長倉ハルセの愛しい人
ハルセとロディの関係が何かしら進んだ事は、学祭が終わった頃にそれとなく周りに察せられてしまった。
当事者のハルセは周りに知られたと気づいていなかったのだが、智から見るに、ハルセとロディは現在進行形で幸せオーラを振りまいているらしい。
「ほら、婚約した後のAIファルさんとAIロディ君みたいな」
「──駄目じゃんっ」
学生食堂の片隅でハルセは思わず声をあげてしまう。
金曜日は兄も一緒だ。斜向かいで話についていっているのかいないのか、食後のお茶を含んで呆れたような目で妹と目の前の友人を見ている。そのロディはドレッドヘアを揺らし、何でー? と可愛く首を傾げた。
(つまりアレでしょ、ひたすら図書室に居て、何しに学校来てんだってツッコみたくなるような有様だったヤツ!)
恥ずかしさに手で顔を覆うと、カワイー、とロディがでれでれしている。二十歳になってひと月あまり経つが、彼は万事このようになっていた。ハルセのやる事なす事に変なフィルターをかけている。同席した時に兄が遠くを見るような目になる頻度がスゴイ。もはや相方へのツッコミを放棄している。

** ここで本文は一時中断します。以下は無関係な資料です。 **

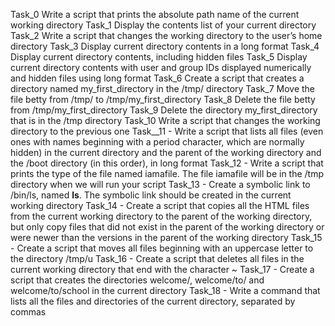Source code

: Task_0 Write a script that prints the absolute path name of the current working directory
Task_1 Display the contents list of your current directory
Task_2 Write a script that changes the working directory to the user’s home directory
Task_3 Display current directory contents in a long format
Task_4 Display current directory contents, including hidden files
Task_5 Display current directory contents with user and group IDs displayed numerically and hidden files using long format
Task_6 Create a script that creates a directory named my_first_directory in the /tmp/ directory
Task_7 Move the file betty from /tmp/ to /tmp/my_first_directory
Task_8 Delete the file betty from /tmp/my_first_directory
Task_9 Delete the directory my_first_directory that is in the /tmp directory
Task_10 Write a script that changes the working directory to the previous one
Task__11 - Write a script that lists all files (even ones with names beginning with a period character, which are normally hidden) in the current directory and the parent of the working directory and the /boot directory (in this order), in long format
Task_12 - Write a script that prints the type of the file named iamafile. The file iamafile will be in the /tmp directory when we will run your script
Task_13 - Create a symbolic link to /bin/ls, named __ls__. The symbolic link should be created in the current working directory
Task_14 - Create a script that copies all the HTML files from the current working directory to the parent of the working directory, but only copy files that did not exist in the parent of the working directory or were newer than the versions in the parent of the working directory
Task_15 - Create a script that moves all files beginning with an uppercase letter to the directory /tmp/u
Task_16 - Create a script that deletes all files in the current working directory that end with the character ~
Task_17 - Create a script that creates the directories welcome/, welcome/to/ and welcome/to/school in the current directory
Task_18 - Write a command that lists all the files and directories of the current directory, separated by commas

「だいじょーぶだいじょーぶ。ハルはちゃんと講義に出てるし、課題も抜かりない。僕が保証するよ」
「そりゃ……ロディに負けてらんないもの」
実を言って彼は留年生ではなく、二度目の聴講生として一年間申請しているそうだ。だから当初から、きっちり横で授業を受けている。ハルセだってサボる気には到底なれなかった。
ロディは柔らかく口角を上げて、空になった食器の乗るトレイの脇に頬杖をついた。向かいに言う。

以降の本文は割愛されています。